Record contained sufficient evidence to support jury’s verdict in favor of defendants-police officials in section 1983 action alleging that defendants had violated plaintiff’s 4th Amendment rights during search of his apartment during hot pursuit of another individual whom defendants believed had entered into plaintiff’s home. Defendants’ warrantless entry into plaintiff’s home did not violate 4th Amendment, since: (1) said entry was accompanied by exigent circumstances where defendants received report that actual culprit had discarded gun while being chased by police shortly before entry into building containing plaintiff’s apartment; and (2) reasonable person in position of defendants would not have known that plaintiff’s apartment was separate from apartment that culprit had actually entered. Also, defendants had probable cause to conduct investigatory stop of plaintiff, where plaintiff had same last name and hair style as actual culprit, and where plaintiff acted aggressively toward defendants when they entered plaintiff’s home. Also, defendants had probable cause to arrest plaintiff on charges of resisting arrest and obstruction of justice, where plaintiff had failed to comply with directives of defendants and had physically struggled with one defendant before being placed under arrest.

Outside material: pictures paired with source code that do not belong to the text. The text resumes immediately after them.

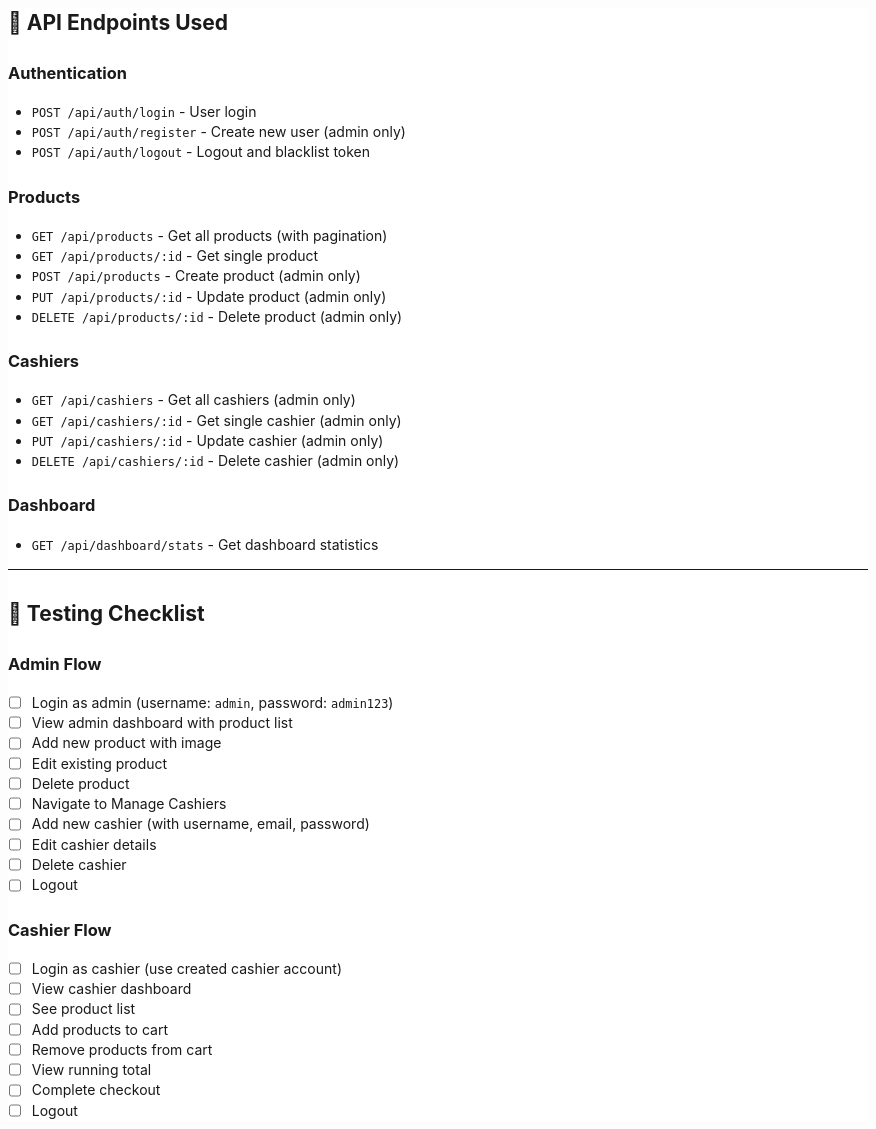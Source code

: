 ## 📝 API Endpoints Used

### Authentication
- `POST /api/auth/login` - User login
- `POST /api/auth/register` - Create new user (admin only)
- `POST /api/auth/logout` - Logout and blacklist token

### Products
- `GET /api/products` - Get all products (with pagination)
- `GET /api/products/:id` - Get single product
- `POST /api/products` - Create product (admin only)
- `PUT /api/products/:id` - Update product (admin only)
- `DELETE /api/products/:id` - Delete product (admin only)

### Cashiers
- `GET /api/cashiers` - Get all cashiers (admin only)
- `GET /api/cashiers/:id` - Get single cashier (admin only)
- `PUT /api/cashiers/:id` - Update cashier (admin only)
- `DELETE /api/cashiers/:id` - Delete cashier (admin only)

### Dashboard
- `GET /api/dashboard/stats` - Get dashboard statistics

---

## 🧪 Testing Checklist

### Admin Flow
- [ ] Login as admin (username: `admin`, password: `admin123`)
- [ ] View admin dashboard with product list
- [ ] Add new product with image
- [ ] Edit existing product
- [ ] Delete product
- [ ] Navigate to Manage Cashiers
- [ ] Add new cashier (with username, email, password)
- [ ] Edit cashier details
- [ ] Delete cashier
- [ ] Logout

### Cashier Flow
- [ ] Login as cashier (use created cashier account)
- [ ] View cashier dashboard
- [ ] See product list
- [ ] Add products to cart
- [ ] Remove products from cart
- [ ] View running total
- [ ] Complete checkout
- [ ] Logout
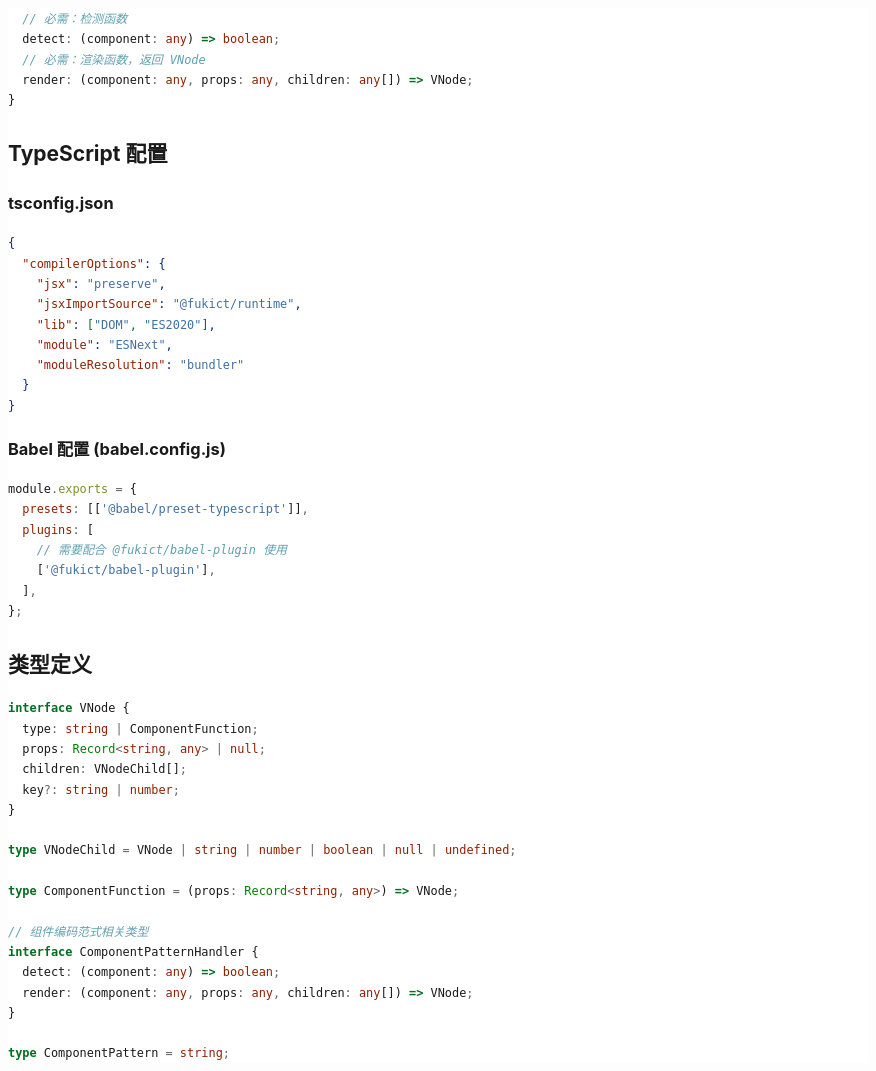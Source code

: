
 ```typescript
  // 必需：检测函数
  detect: (component: any) => boolean;
  // 必需：渲染函数，返回 VNode
  render: (component: any, props: any, children: any[]) => VNode;
}
```

## TypeScript 配置

### tsconfig.json

```json
{
  "compilerOptions": {
    "jsx": "preserve",
    "jsxImportSource": "@fukict/runtime",
    "lib": ["DOM", "ES2020"],
    "module": "ESNext",
    "moduleResolution": "bundler"
  }
}
```

### Babel 配置 (babel.config.js)

```javascript
module.exports = {
  presets: [['@babel/preset-typescript']],
  plugins: [
    // 需要配合 @fukict/babel-plugin 使用
    ['@fukict/babel-plugin'],
  ],
};
```

## 类型定义

```typescript
interface VNode {
  type: string | ComponentFunction;
  props: Record<string, any> | null;
  children: VNodeChild[];
  key?: string | number;
}

type VNodeChild = VNode | string | number | boolean | null | undefined;

type ComponentFunction = (props: Record<string, any>) => VNode;

// 组件编码范式相关类型
interface ComponentPatternHandler {
  detect: (component: any) => boolean;
  render: (component: any, props: any, children: any[]) => VNode;
}

type ComponentPattern = string;
```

Helping Hand Caregivers, Ltd. v. Darden Restaurants, Inc.

Federal 7th Circuit Court
Civil Court
Telephone Consumer Protection Act
Citation
Case Number: 
No. 17-1282
Decision Date: 
August 14, 2018
Federal District: 
N.D. Ill., E. Div.
Holding: 
Affirmed

Dist. Ct. did not err in granting defendant-restaurant’s motion for summary judgment in plaintiff’s action alleging that defendant violated Telephone Consumer Protection Act (TCPA), where third-party sent unsolicited fax to plaintiff “on behalf of defendant,” indicating that third-party was teaming up with defendant for “Lunch N’ Learn” opportunities for doctors to make presentations to companies, where said opportunities would come with complementary food from defendant. Dist. Ct. did not err in using agency principles to find that instant fax was not sent on behalf of defendant, where defendant was not aware that defendant was going to send any fax to anyone, and where defendant did not give third-party permission to use defendant’s logo in fax. As such, plaintiff was required under TCPA to show that third-party had express actual authority to send fax on defendant’s behalf or had implied or apparent authority to do so, which plaintiff had failed to show. Fact that Dist. Ct. had precluded plaintiff from deposing two individuals did not require different result, even though plaintiff had claimed that said individuals had relevant information on issues in case, where: (1) Dist. Ct. had based its refusal to depose said individuals on plaintiff’s failure to indicate how it was going to proceed against three of four defendants who had been served with instant complaint, but who had failed to make appearance; (2) Dist. Ct. could properly based instant refusal on need to avoid possibility of duplication of discovery efforts should any of three of said defendants decide to make appearance and wish to also depose said witnesses; and (3) plaintiff could only speculate as to what said individuals might be able to say with respect to defendant’s permission to have third-party send fax.